Replacing Brian O’Driscoll and Gordon D’Arcy will be Joe Schmidt’s toughest challenge as Ireland boss, according to Peter Stringer.
Former Ireland scrum-half Stringer believes O’Driscoll took a “brave” decision to retire this summer and reject an assault on Rugby World Cup 2015.
Bath half-back Stringer hailed O’Driscoll for a “typically selfless” move to turn down a tilt towards a fifth World Cup campaign.
Stringer has no doubt O’Driscoll would have featured prominently in Ireland’s 2015 drive had he pushed his glittering 15-year international career that bit further.
Ireland’s 34-year-old centre D’Arcy will play on past the summer, but ex-Munster star Stringer believes the duo will leave a huge chasm once both exit the international arena.
“It will be a huge challenge to take it on again,” Stringer told Press Association Sport. “But in the last few years that core group has started to thin, with guys like Jerry Flannery, Marcus Horan, Ronan O’Gara, John Hayes, all retiring.
“People were always looking then, saying what are Ireland going to do now, but already they’ve taken it on to another level with the guys who have stepped in.
“Joe’s influence is massive, from what I hear, coming from Paul [O’Connell] and Brian, the guy’s attention to detail is second-to-none.
“The quality of coach Ireland have now is top class, and he’s bringing young guys through quickly too.
“The young guys on the fringes, they will hopefully step up to the mark and things look pretty good for the future.
“Trying to find people that will fill those boots is the next big step within the Irish structure, given they’ve been there for so long and worked so well together, both at provincial and international level.
“I’m sure Brian will be passing on everything he can. But that will be a vital area for them once both those guys do go.
“I think it makes it an even braver, an even stronger call, to retire at this point, with the World Cup not so far away now.
“I think he’s had it in his head that he’s gone on a bit longer than maybe he wanted in the first place anyway.
“But you’ve got to draw the line somewhere and he feels that, he’s had a couple of injuries in the last few years, and he just believes it is the right time.
“I’m sure he could go on: he could keep playing and he would be selected.
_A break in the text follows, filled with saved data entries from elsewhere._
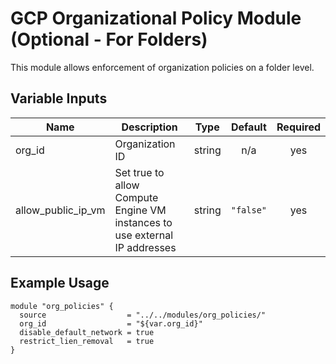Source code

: # GCP Organizational Policy Module (Optional - For Folders)

This module allows enforcement of organization policies on a folder level.

## Variable Inputs

| Name | Description | Type | Default | Required |
|------|-------------|:----:|:-----:|:-----:|
| org\_id | Organization ID | string | n/a | yes |
| allow\_public\_ip\_vm | Set true to allow Compute Engine VM instances to use external IP addresses | string | `"false"` | yes |

## Example Usage
```
module "org_policies" {
  source                  = "../../modules/org_policies/"
  org_id                  = "${var.org_id}"
  disable_default_network = true
  restrict_lien_removal   = true
}
```
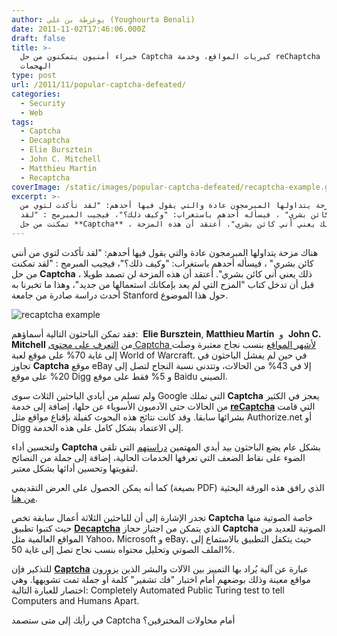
 ```yaml
---
author: يوغرطة بن علي (Youghourta Benali)
date: 2011-11-02T17:46:06.000Z
draft: false
title: >-
  خبراء أمنيون يتمكنون من حل Captcha كبريات المواقع، وخدمة reChaptcha  تصمد أمام
  الهجمات
type: post
url: /2011/11/popular-captcha-defeated/
categories:
  - Security
  - Web
tags:
  - Captcha
  - Decaptcha
  - Elie Bursztein
  - John C. Mitchell
  - Matthieu Martin
  - Recaptcha
coverImage: /static/images/popular-captcha-defeated/recaptcha-example.gif
excerpt: >-
  هناك مزحة يتداولها المبرمجون عادة والتي يقول فيها أحدهم: "لقد تأكدت لتوي من
  أنني كائن بشري" ، فيسأله أحدهم باستغراب: "وكيف ذلك؟"، فيجيب المبرمج : "لقد
  تمكنت من حل **Captcha** ، ذلك يعني أني كائن بشري". أعتقد أن هذه المزحة
---
```

هناك مزحة يتداولها المبرمجون عادة والتي يقول فيها أحدهم: "لقد تأكدت لتوي من أنني كائن بشري" ، فيسأله أحدهم باستغراب: "وكيف ذلك؟"، فيجيب المبرمج : "لقد تمكنت من حل **Captcha** ، ذلك يعني أني كائن بشري". أعتقد أن هذه المزحة لن تصمد طويلا قبل أن تدخل كتاب "المزح التي لم يعد بإمكانك استعمالها من جديد"، وهذا ما تخبرنا به أحدث دراسة صادرة من جامعة Stanford حول هذا الموضوع.

![recaptcha example](/static/images/popular-captcha-defeated/recaptcha-example.gif)

فقد تمكن الباحثون التالية أسماؤهم:  **Elie Bursztein**, **Matthieu Martin**  و  **John C. Mitchell** من [التعرف على محتوى Captcha لأشهر المواقع](http://elie.im/publication/text-based-captcha-strengths-and-weaknesses) بنسب نجاح معتبرة وصلت إلى غاية 70% على موقع لعبة World of Warcraft. في حين لم يفشل الباحثون في تجاوز **Captcha** موقع eBay إلا في 43% من الحالات، وتتدنى نسبة النجاح لتصل إلى 20% على موقع Digg و 5% فقط على موقع Baidu الصيني.

ولم تسلم من أيادي الباحثين الثلاث سوى Google التي تملك **Captcha** يعجز في الكثير من الحالات حتى الآدميون الأسوياء عن حلها، إضافة إلى خدمة **[reCaptcha](http://www.google.com/recaptcha)** التي قامت بشرائها سابقا. وقد كانت نتائج هذه البحوث كفيلة بإقناع مواقع مثل Authorize.net أو Digg إلى الاعتماد بشكل كامل على هذه الخدمة.

ولتحسين أداء **Captcha** بشكل عام يضع الباحثون بيد أيدي المهتمين [دراستهم](http://cdn.ly.tl/publications/text-based-captcha-strengths-and-weaknesses.pdf) التي تلقي الضوء على نقاط الضعف التي تعرفها الخدمات الحالية، إضافة إلى جملة من النصائح لتقويتها وتحسين أدائها بشكل معتبر.

كما أنه يمكن الحصول على العرض التقديمي (بصيغة PDF) الذي رافق هذه الورقة البحثية [من هنا](http://cdn.ly.tl/publications/text-captcha-strenghts-and-weaknesses-ccs-2011-slides.pdf).

تجدر الإشارة إلى أن للباحثين الثلاثة أعمال سابقة تخص **Captcha** خاصة الصوتية منها حيث كتبوا تطبيق **[Decaptcha](http://news.stanford.edu/news/2011/may/captcha-security-flaw-052311.html)** الذي يتمكن من اجتياز حجاز **Captcha** الصوتية للعديد من المواقع العالمية مثل Yahoo، Microsoft و eBay، حيث يتكفل التطبيق بالاستماع إلى الملف الصوتي وتحليل محتواه بنسب نجاح تصل إلى غاية 50%.

للتذكير فإن **[Captcha](http://en.wikipedia.org/wiki/CAPTCHA)** عبارة عن آلية يُراد بها التمييز بين الآلات والبشر الذين يزورون مواقع معينة وذلك بوضعهم أمام اختبار "فك تشفير" كلمة أو جملة تمت تشويهها. وهي اختصار للعبارة التالية: Completely Automated Public Turing test to tell Computers and Humans Apart.

في رأيك إلى متى ستصمد Captcha أمام محاولات المخترقين؟
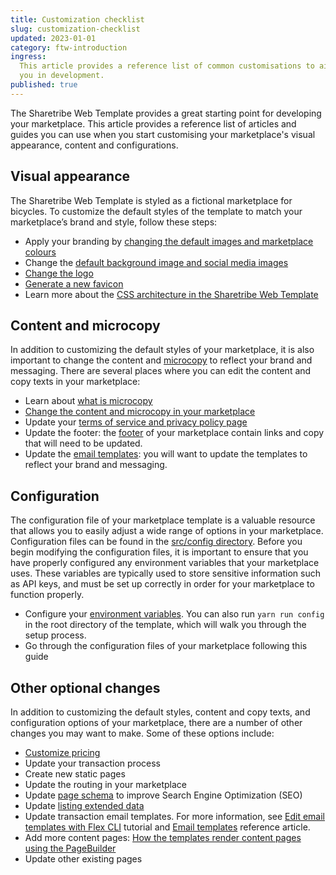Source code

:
 ```yaml
---
title: Customization checklist
slug: customization-checklist
updated: 2023-01-01
category: ftw-introduction
ingress:
  This article provides a reference list of common customisations to aid
  you in development.
published: true
---
```


The Sharetribe Web Template provides a great starting point for
developing your marketplace. This article provides a reference list of
articles and guides you can use when you start customising your
marketplace's visual appearance, content and configurations.

## Visual appearance

The Sharetribe Web Template is styled as a fictional marketplace for
bicycles. To customize the default styles of the template to match your
marketplace’s brand and style, follow these steps:

- Apply your branding by
  [changing the default images and marketplace colours](/tutorial/first-edit/)
- Change the
  [default background image and social media images](/tutorial/change-image-assets/)
- [Change the logo](/tutorial/change-logo/)
- [Generate a new favicon](/ftw/how-to-change-ftw-icons/)
- Learn more about the
  [CSS architecture in the Sharetribe Web Template](/ftw/how-to-customize-ftw-styles/)

## Content and microcopy

In addition to customizing the default styles of your marketplace, it is
also important to change the content and
[microcopy](/concepts/microcopy/) to reflect your brand and messaging.
There are several places where you can edit the content and copy texts
in your marketplace:

- Learn about [what is microcopy](/concepts/microcopy/)
- [Change the content and microcopy in your marketplace](/tutorial/working-with-microcopy/)
- Update your
  [terms of service and privacy policy page](/operator-guides/free-templates/)
- Update the footer: the
  [footer](https://github.com/sharetribe/web-template/blob/master/src/components/Footer/Footer.js)
  of your marketplace contain links and copy that will need to be
  updated.
- Update the
  [email templates](https://www.sharetribe.com/docs/concepts/email-notifications/):
  you will want to update the templates to reflect your brand and
  messaging.

## Configuration

The configuration file of your marketplace template is a valuable
resource that allows you to easily adjust a wide range of options in
your marketplace. Configuration files can be found in the
[src/config directory](https://github.com/sharetribe/web-template/tree/main/src/config).
Before you begin modifying the configuration files, it is important to
ensure that you have properly configured any environment variables that
your marketplace uses. These variables are typically used to store
sensitive information such as API keys, and must be set up correctly in
order for your marketplace to function properly.

- Configure your [environment variables](/ftw/ftw-env/). You can also
  run `yarn run config` in the root directory of the template, which
  will walk you through the setup process.
- Go through the configuration files of your marketplace following this
  guide

## Other optional changes

In addition to customizing the default styles, content and copy texts,
and configuration options of your marketplace, there are a number of
other changes you may want to make. Some of these options include:

- [Customize pricing](/tutorial/customize-pricing-tutorial/)
- Update your transaction process
- Create new static pages
- Update the routing in your marketplace
- Update [page schema](/tutorial/add-faq-page/#page-schema) to improve
  Search Engine Optimization (SEO)
- Update
  [listing extended data](/tutorial/modify-listing-extended-data/)
- Update transaction email templates. For more information, see
  [Edit email templates with Flex CLI](/how-to/edit-email-templates-with-flex-cli/)
  tutorial and [Email templates](/references/email-templates/) reference
  article.
- Add more content pages:
  [How the templates render content pages using the PageBuilder](/ftw/page-builder/)
- Update other existing pages

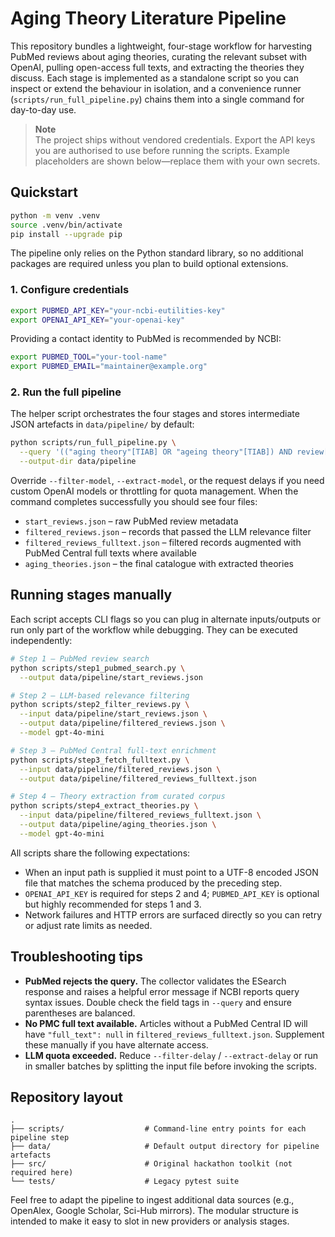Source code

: # Aging Theory Literature Pipeline

This repository bundles a lightweight, four-stage workflow for harvesting PubMed
reviews about aging theories, curating the relevant subset with OpenAI, pulling
open-access full texts, and extracting the theories they discuss. Each stage is
implemented as a standalone script so you can inspect or extend the behaviour in
isolation, and a convenience runner (`scripts/run_full_pipeline.py`) chains them
into a single command for day-to-day use.

> **Note**  
> The project ships without vendored credentials. Export the API keys you are
> authorised to use before running the scripts. Example placeholders are shown
> below—replace them with your own secrets.

## Quickstart

```bash
python -m venv .venv
source .venv/bin/activate
pip install --upgrade pip
```

The pipeline only relies on the Python standard library, so no additional
packages are required unless you plan to build optional extensions.

### 1. Configure credentials

```bash
export PUBMED_API_KEY="your-ncbi-eutilities-key"
export OPENAI_API_KEY="your-openai-key"
```

Providing a contact identity to PubMed is recommended by NCBI:

```bash
export PUBMED_TOOL="your-tool-name"
export PUBMED_EMAIL="maintainer@example.org"
```

### 2. Run the full pipeline

The helper script orchestrates the four stages and stores intermediate JSON
artefacts in `data/pipeline/` by default:

```bash
python scripts/run_full_pipeline.py \
  --query '(("aging theory"[TIAB] OR "ageing theory"[TIAB]) AND review[PTYP])' \
  --output-dir data/pipeline
```

Override `--filter-model`, `--extract-model`, or the request delays if you need
custom OpenAI models or throttling for quota management. When the command
completes successfully you should see four files:

- `start_reviews.json` – raw PubMed review metadata
- `filtered_reviews.json` – records that passed the LLM relevance filter
- `filtered_reviews_fulltext.json` – filtered records augmented with PubMed
  Central full texts where available
- `aging_theories.json` – the final catalogue with extracted theories

## Running stages manually

Each script accepts CLI flags so you can plug in alternate inputs/outputs or run
only part of the workflow while debugging. They can be executed independently:

```bash
# Step 1 — PubMed review search
python scripts/step1_pubmed_search.py \
  --output data/pipeline/start_reviews.json

# Step 2 — LLM-based relevance filtering
python scripts/step2_filter_reviews.py \
  --input data/pipeline/start_reviews.json \
  --output data/pipeline/filtered_reviews.json \
  --model gpt-4o-mini

# Step 3 — PubMed Central full-text enrichment
python scripts/step3_fetch_fulltext.py \
  --input data/pipeline/filtered_reviews.json \
  --output data/pipeline/filtered_reviews_fulltext.json

# Step 4 — Theory extraction from curated corpus
python scripts/step4_extract_theories.py \
  --input data/pipeline/filtered_reviews_fulltext.json \
  --output data/pipeline/aging_theories.json \
  --model gpt-4o-mini
```

All scripts share the following expectations:

- When an input path is supplied it must point to a UTF-8 encoded JSON file that
  matches the schema produced by the preceding step.
- `OPENAI_API_KEY` is required for steps 2 and 4; `PUBMED_API_KEY` is optional
  but highly recommended for steps 1 and 3.
- Network failures and HTTP errors are surfaced directly so you can retry or
  adjust rate limits as needed.

## Troubleshooting tips

- **PubMed rejects the query.** The collector validates the ESearch response and
  raises a helpful error message if NCBI reports query syntax issues. Double
  check the field tags in `--query` and ensure parentheses are balanced.
- **No PMC full text available.** Articles without a PubMed Central ID will have
  `"full_text": null` in `filtered_reviews_fulltext.json`. Supplement these
  manually if you have alternate access.
- **LLM quota exceeded.** Reduce `--filter-delay` / `--extract-delay` or run in
  smaller batches by splitting the input file before invoking the scripts.

## Repository layout

```
.
├── scripts/                  # Command-line entry points for each pipeline step
├── data/                     # Default output directory for pipeline artefacts
├── src/                      # Original hackathon toolkit (not required here)
└── tests/                    # Legacy pytest suite
```

Feel free to adapt the pipeline to ingest additional data sources (e.g.,
OpenAlex, Google Scholar, Sci-Hub mirrors). The modular structure is intended to
make it easy to slot in new providers or analysis stages.
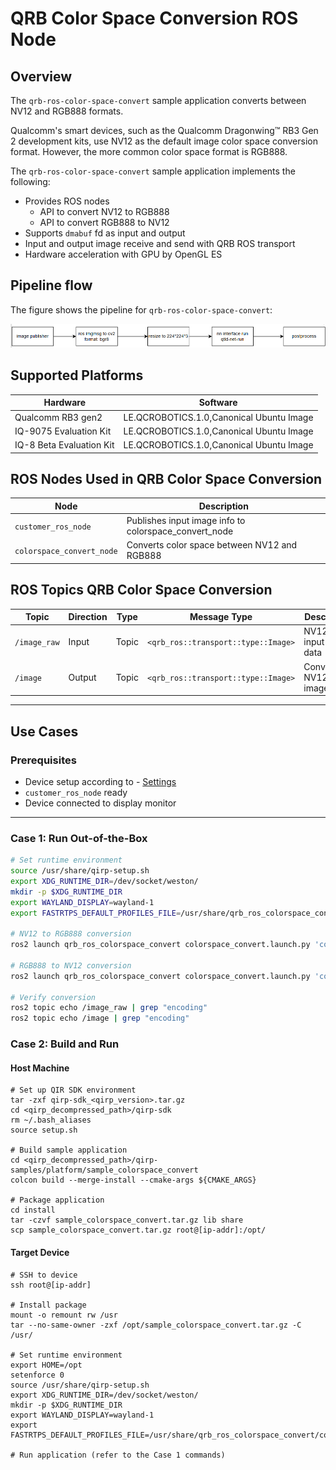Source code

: # QRB Color Space Conversion ROS Node

## Overview
The `qrb-ros-color-space-convert` sample application converts between NV12 and RGB888 formats. 

Qualcomm's smart devices, such as the Qualcomm Dragonwing™ RB3 Gen 2 development kits, use NV12 as the default image color space conversion format. However, the more common color space format is RGB888.

The `qrb-ros-color-space-convert` sample application implements the following:

- Provides ROS nodes
  - API to convert NV12 to RGB888
  - API to convert RGB888 to NV12
- Supports `dmabuf` fd as input and output
- Input and output image receive and send with QRB ROS transport
- Hardware acceleration with GPU by OpenGL ES

## Pipeline flow

The figure shows the pipeline for `qrb-ros-color-space-convert`:

![pipeline](resource/pipeline.png) 



## Supported Platforms 

| Hardware                   | Software                                 |
| -------------------------- | ---------------------------------------- |
| Qualcomm RB3 gen2          | LE.QCROBOTICS.1.0,Canonical Ubuntu Image |
| IQ-9075 Evaluation Kit     | LE.QCROBOTICS.1.0,Canonical Ubuntu Image |
| IQ-8 Beta   Evaluation Kit | LE.QCROBOTICS.1.0,Canonical Ubuntu Image |

## ROS Nodes Used in  QRB Color Space Conversion

| Node | Description |
|------|-------------|
| `customer_ros_node` | Publishes input image info to colorspace_convert_node |
| `colorspace_convert_node` | Converts color space between NV12 and RGB888 |

## ROS Topics QRB Color Space Conversion

| Topic | Direction | Type | Message Type | Description |
|-------|-----------|------|--------------|-------------|
| `/image_raw` | Input | Topic | `<qrb_ros::transport::type::Image>` | NV12/RGB8 input image data |
| `/image` | Output | Topic | `<qrb_ros::transport::type::Image>` | Converted NV12/RGB8 image data |

---

## Use Cases

### Prerequisites
- Device setup according to - [Settings](https://docs.qualcomm.com/bundle/publicresource/topics/80-70018-265/download-the-prebuilt-robotics-image_3_1.html?vproduct=1601111740013072&version=1.4&facet=Qualcomm%20Intelligent%20Robotics%20Product%20\(QIRP\)%20SDK)
- `customer_ros_node` ready
- Device connected to display monitor

---

### Case 1: Run Out-of-the-Box

```bash
# Set runtime environment
source /usr/share/qirp-setup.sh
export XDG_RUNTIME_DIR=/dev/socket/weston/
mkdir -p $XDG_RUNTIME_DIR
export WAYLAND_DISPLAY=wayland-1
export FASTRTPS_DEFAULT_PROFILES_FILE=/usr/share/qrb_ros_colorspace_convert/config/large_message_profile.xml

# NV12 to RGB888 conversion
ros2 launch qrb_ros_colorspace_convert colorspace_convert.launch.py 'conversion_type:=nv12_to_rgb8' 'latency_fps_test:=False'

# RGB888 to NV12 conversion
ros2 launch qrb_ros_colorspace_convert colorspace_convert.launch.py 'conversion_type:=rgb8_to_nv12' 'latency_fps_test:=False'

# Verify conversion
ros2 topic echo /image_raw | grep "encoding"
ros2 topic echo /image | grep "encoding"
```

### Case 2: Build and Run

#### Host Machine
```
# Set up QIR SDK environment
tar -zxf qirp-sdk_<qirp_version>.tar.gz
cd <qirp_decompressed_path>/qirp-sdk
rm ~/.bash_aliases
source setup.sh

# Build sample application
cd <qirp_decompressed_path>/qirp-samples/platform/sample_colorspace_convert
colcon build --merge-install --cmake-args ${CMAKE_ARGS}

# Package application
cd install
tar -czvf sample_colorspace_convert.tar.gz lib share
scp sample_colorspace_convert.tar.gz root@[ip-addr]:/opt/
```

#### Target Device
```
# SSH to device
ssh root@[ip-addr]

# Install package
mount -o remount rw /usr
tar --no-same-owner -zxf /opt/sample_colorspace_convert.tar.gz -C /usr/

# Set runtime environment
export HOME=/opt
setenforce 0
source /usr/share/qirp-setup.sh
export XDG_RUNTIME_DIR=/dev/socket/weston/
mkdir -p $XDG_RUNTIME_DIR
export WAYLAND_DISPLAY=wayland-1
export FASTRTPS_DEFAULT_PROFILES_FILE=/usr/share/qrb_ros_colorspace_convert/config/large_message_profile.xml

# Run application (refer to the Case 1 commands)
```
But it’s a mark of the guy to say ’look, I might not be at my best moving forward, and I’m not going to put my country in that position where I’m still asking them to select me’.
“So you’ve got to respect him for his decision.”
Stringer racked up 98 caps in 11 years with Ireland, making his debut alongside Simon Easterby, Shane Horgan, Ronan O’Gara and John Hayes in a 44-22 Dublin victory over Scotland in February 2000.
The 36-year-old said O’Driscoll’s try-scoring abilities, his 46 for Ireland a national record, proved the finishing touch to a generation that revolutionised the country’s rugby.
“Brian and I were both meant to playing an Under-20s game the weekend he was first called into the national side.
“And obviously you could see at the time he was super talented and super skilful. Five of us made our debuts on the same day, a generation all coming through at the same time.
“We’d never really experienced losing, through age groups and then into provincial and European rugby.
“Put a guy like Brian outside that nucleus, able to finish things off and get points on the board, and everything snowballed.
“It really all had a huge effect: it was a huge turning point for Irish rugby I think.
“A guy of his stature on the field, but his leadership off it, when he speaks people listen, and that’s a mark of a true leader when you come across them.
“I’m not sure how he’s gone on so long with the condition of his body, he has absolutely no regard for his head or body, and as a fellow team-mate that makes you want to play with him, and follow him.”